Complexity and Translation
Since its first session was convened in 2007, the Nida School of Translation Studies has sought to advance research in translation through active collaboration with scholars from around the globe, bringing together diverse perspectives and methodologies, challenging traditional disciplinary boundaries, and encouraging original thinking about what translation is and where it takes place in a globalized world. As part of this effort, each fall since 2011, NSTS has held a high-level research symposium in New York City, a creative event that brings into dialogue varied perspectives on an established theme. Since 2015, the Center for Applied Liberal Arts at NYU’s School of Professional Studies has joined forces with NSTS and the San Pellegrino Foundation (Italy) to carry forward this tradition of a one-day translation-oriented research event. This year’s symposium will focus on the theory of complexity, as we explore together the lessons and implications for Translation Studies that can be drawn from this dynamic field.

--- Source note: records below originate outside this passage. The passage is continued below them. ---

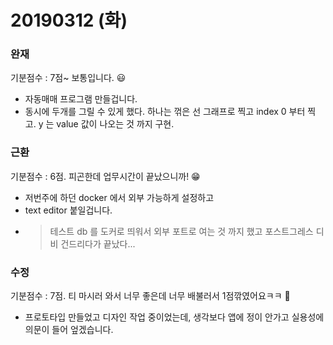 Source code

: # 20190312 (화)

### 완재
기분점수 : 7점~ 보통입니다. 😃
- 자동매매 프로그램 만들겁니다.
- 동시에 두개를 그릴 수 있게 했다. 하나는 꺾은 선 그래프로 찍고 index 0 부터 찍고. y 는 value 값이 나오는 것 까지 구현.

### 근환
기분점수 : 6점. 피곤한데 업무시간이 끝났으니까! 😁
- 저번주에 하던 docker 에서 외부 가능하게 설정하고 
- text editor 붙일겁니다.
- > 테스트 db 를 도커로 띄워서 외부 포트로 여는 것 까지 했고 포스트그레스 디비 건드리다가 끝났다... 

### 수정
기분점수 : 7점. 티 마시러 와서 너무 좋은데 너무 배불러서 1점깎였어요ㅋㅋ 🤨
- 프로토타입 만들었고 디자인 작업 중이었는데, 생각보다 앱에 정이 안가고 실용성에 의문이 들어 엎겠습니다.
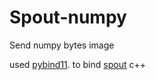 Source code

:# Spout-numpy
Send numpy bytes image


used [pybind11](https://github.com/pybind/pybind11). to bind [spout](http://spout.zeal.co/) c++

This year's research symposium will be paired with NYU's 2nd Annual Translation Symposium on Technologies in Translation to create an exciting Twin Conference Weekend.
$35 - ONE DAY PASS
$60 - TWIN CONFERENCE PASS
Schedule of Events
MORE INFORMATION
Dr. Afua Preson
EM: scps.planner@nyu.edu
Presenter
Kobus Marais is Associate Professor of Translation Studies in the Department of Linguistics and Language Practice at the University of the Free State, Bloemfontein (South Africa), where he also serves as Director of the Language Practice Program. His research is aimed at providing a conceptual framework for linking translation and development, and his 2014 book on the topic, Translation Theory and Development Studies: A Complexity Theory Approach, won the University of the Free State Prize for Distinguished Scholarship. Professor Marais was editor of the recent volume Translation Studies Beyond the Postcolony (with Feinauer, 2017) and has been a guest editor for volumes of South African Linguistics and Applied Linguistic Studies (2013) and The Translator (forthcoming). He is a founding member of the Summer School for Translation Studies in Africa, Vice-president of the Association for Translation Studies in Africa and founding editor of the Journal for Translation Studies in Africa, which aims to publish its first edition in 2018.
Interviewer
David Vampola is Director of the Digital Humanities Program at the State University of New York at Oswego, where he also teaches in the computer and cognitive science departments. He holds graduate degrees from both the University of Notre Dame and Tufts University, and has held teaching and research positions at Boston University, Brown University, and the University of Pittsburgh. He has delivered invited lectures at the École Normale Superieure in Paris, the University of Osnabruck, the Leo Baeck Institute, and at the American Association for Higher Education. His most recent publication, ‘The “New Humanities”: Towards a Disciplinary Taxonomy for an Emerging Paradigm’ (2013), explores the ways that distinctive claims from the fields of digital, cognitive and computational humanities complement and intersect with one another, thereby comprising an emerging methodological paradigm for the humanities.
Panelists
Maria Tymoczko is Professor of Comparative Literature at the University of Massachusetts Amherst, where her research focuses on three primary fields: Translation Studies, Celtic medieval literature, and Irish Studies. She has held grants from the Fulbright Foundation, the National Endowment for the Humanities, and the American Council for Learned Societies, and her critical studies The Irish "Ulysses" (1994) and Translation in a Postcolonial Context (1999) both won prizes and commendations. Professor Tymoczko has edited a number of influential volumes, among them Translation and Power (with Gentzler, 2002), Language and Tradition in Ireland (with Ireland, 2003), Translation, Resistance, Activism (2010), and Translators Writing, Writing Translators (with Massardier-Kenney and Baer, 2016). Her most recent full-length books are Enlarging Translation, Empowering Translators (2007) and Neuroscience, Translation, and Cross-Cultural Communication (forthcoming).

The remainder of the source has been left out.